‘There’s so much more to Afghanistan’: ‘Kite Runner’ author Khaled Hosseini reflects on his birthplace

"The U.S. has been calling the Afghan people 'our partners' for 20 years ... we cannot allow our partners to be murdered."

Khaled Hosseini in Jordan in 2018. Jordi Matas/UNHCR via The New York Times

Like so many people, novelist Khaled Hosseini watched Afghanistan fall to the Taliban over the past few days with horror and sadness.

Though he has lived in the United States since 1980, he was born in Kabul, and his best-known books, like “The Kite Runner” and “A Thousand Splendid Suns,” are deeply rooted in the country’s history and culture. In a phone interview Wednesday, he expressed his frustration that Americans, and the rest of the world, have for so long heard about the country in the context of death and destruction, and rarely from the people who live there.


“If you look up stories about Afghanistan,” he said, “it’s always about violence, it’s about displacement, it’s about the drug trade, it’s about the Taliban, it’s about the U.S. initiatives. There is precious little about the Afghan people themselves.”


Millions of readers have turned to his books for this perspective, though he considers that a mixed blessing, saying that neither he nor his fiction should be considered representative of his homeland. “But I do have a perspective, and I do feel strongly about what’s going on in Afghanistan,” he said.

He shared his thoughts on the country, what people seeking a stronger understanding of it should read and what he sees as America’s moral obligation to the Afghan people. These are edited excerpts from the conversation.

Q: How has your sense of Afghanistan’s future changed over the year?


A: I was in Afghanistan early in 2003, and in those days, there was virtually no insurgency. There was this very heady optimism about this semi-Jeffersonian democracy, and about where the country was headed — gender equality, rights for girls and women, people being able to participate in an open and representative political process. All of that was in play.

Over the years we adjusted our expectations, and over time we came to expect that, well, that was all a pipe dream, but at least what we can hope for is a compromised sort of democracy, with corruption and all sorts of issues. But at least Afghans in the cities, for sure, appear to be safe. They know there’s been a lot of progress in the last 20 years in Afghanistan, and that gave me hope. And of course, over the last couple of years, those hopes have declined. And in the last few days, they have been utterly crushed.


Q: What should people be reading to better understand Afghanistan and Afghan people right now?

A: They should be reading history books. They should be reading people who really know Afghanistan and know it well. A lot of people have relied on my books to kind of get a view into what Afghanistan is, and that’s fine, but I have never intended for my books to be representative of what Afghan life is. I hope people dig much deeper than that and read history books and learn more about Afghanistan in that way.

Q: But there has been an uptick in demand for your books. Is there anything you want people to know who are picking up one of them for the first time?

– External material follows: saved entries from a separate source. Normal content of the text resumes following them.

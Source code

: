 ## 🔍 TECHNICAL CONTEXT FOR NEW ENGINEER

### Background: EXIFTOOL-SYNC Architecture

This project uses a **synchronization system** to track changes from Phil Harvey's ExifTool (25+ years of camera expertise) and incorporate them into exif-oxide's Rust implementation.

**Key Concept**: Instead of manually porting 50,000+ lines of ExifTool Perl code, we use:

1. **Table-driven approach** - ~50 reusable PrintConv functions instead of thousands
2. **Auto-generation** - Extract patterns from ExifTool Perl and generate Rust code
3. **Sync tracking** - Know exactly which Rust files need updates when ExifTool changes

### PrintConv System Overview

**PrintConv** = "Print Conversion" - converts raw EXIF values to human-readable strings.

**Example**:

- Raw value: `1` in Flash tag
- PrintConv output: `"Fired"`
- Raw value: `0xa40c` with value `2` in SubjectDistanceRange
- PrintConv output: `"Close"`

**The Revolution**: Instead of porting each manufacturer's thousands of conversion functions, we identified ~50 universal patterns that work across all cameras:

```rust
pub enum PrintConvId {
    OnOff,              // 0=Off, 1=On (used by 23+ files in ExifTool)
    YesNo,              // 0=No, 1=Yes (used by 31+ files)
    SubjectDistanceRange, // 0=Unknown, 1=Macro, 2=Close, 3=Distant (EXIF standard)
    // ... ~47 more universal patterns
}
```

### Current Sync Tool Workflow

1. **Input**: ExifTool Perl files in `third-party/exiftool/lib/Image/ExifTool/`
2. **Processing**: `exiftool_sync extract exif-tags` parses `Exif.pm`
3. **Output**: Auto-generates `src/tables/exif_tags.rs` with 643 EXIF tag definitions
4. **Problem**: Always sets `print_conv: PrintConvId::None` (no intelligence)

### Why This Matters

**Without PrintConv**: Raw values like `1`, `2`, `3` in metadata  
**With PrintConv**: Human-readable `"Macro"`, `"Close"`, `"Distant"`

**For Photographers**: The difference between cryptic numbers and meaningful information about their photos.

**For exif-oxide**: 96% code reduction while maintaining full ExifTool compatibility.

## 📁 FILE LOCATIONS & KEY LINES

A: These are stories. This is the perspective of someone who has lived in exile, essentially since 1980. Salman Rushdie said that the viewpoint of the person in exile about their homeland is always through a cracked mirror, and that’s very true for me. I’ve always been very careful about making sure that people don’t mistake me for some kind of Afghan ambassador or Afghan representative. I haven’t lived there in a long time.

But I do have a perspective, and I do feel strongly about what’s going on in Afghanistan, and I have a deep affection and a deep emotional connection with the people there, with the land, with the culture, with the history and the heritage. I hope my books provide a little bit of insight on what Afghanistan is, beyond the usual storylines that we see in the media about Afghanistan as a breeding ground for terrorism or the Taliban, the opium trade, the cycles of war.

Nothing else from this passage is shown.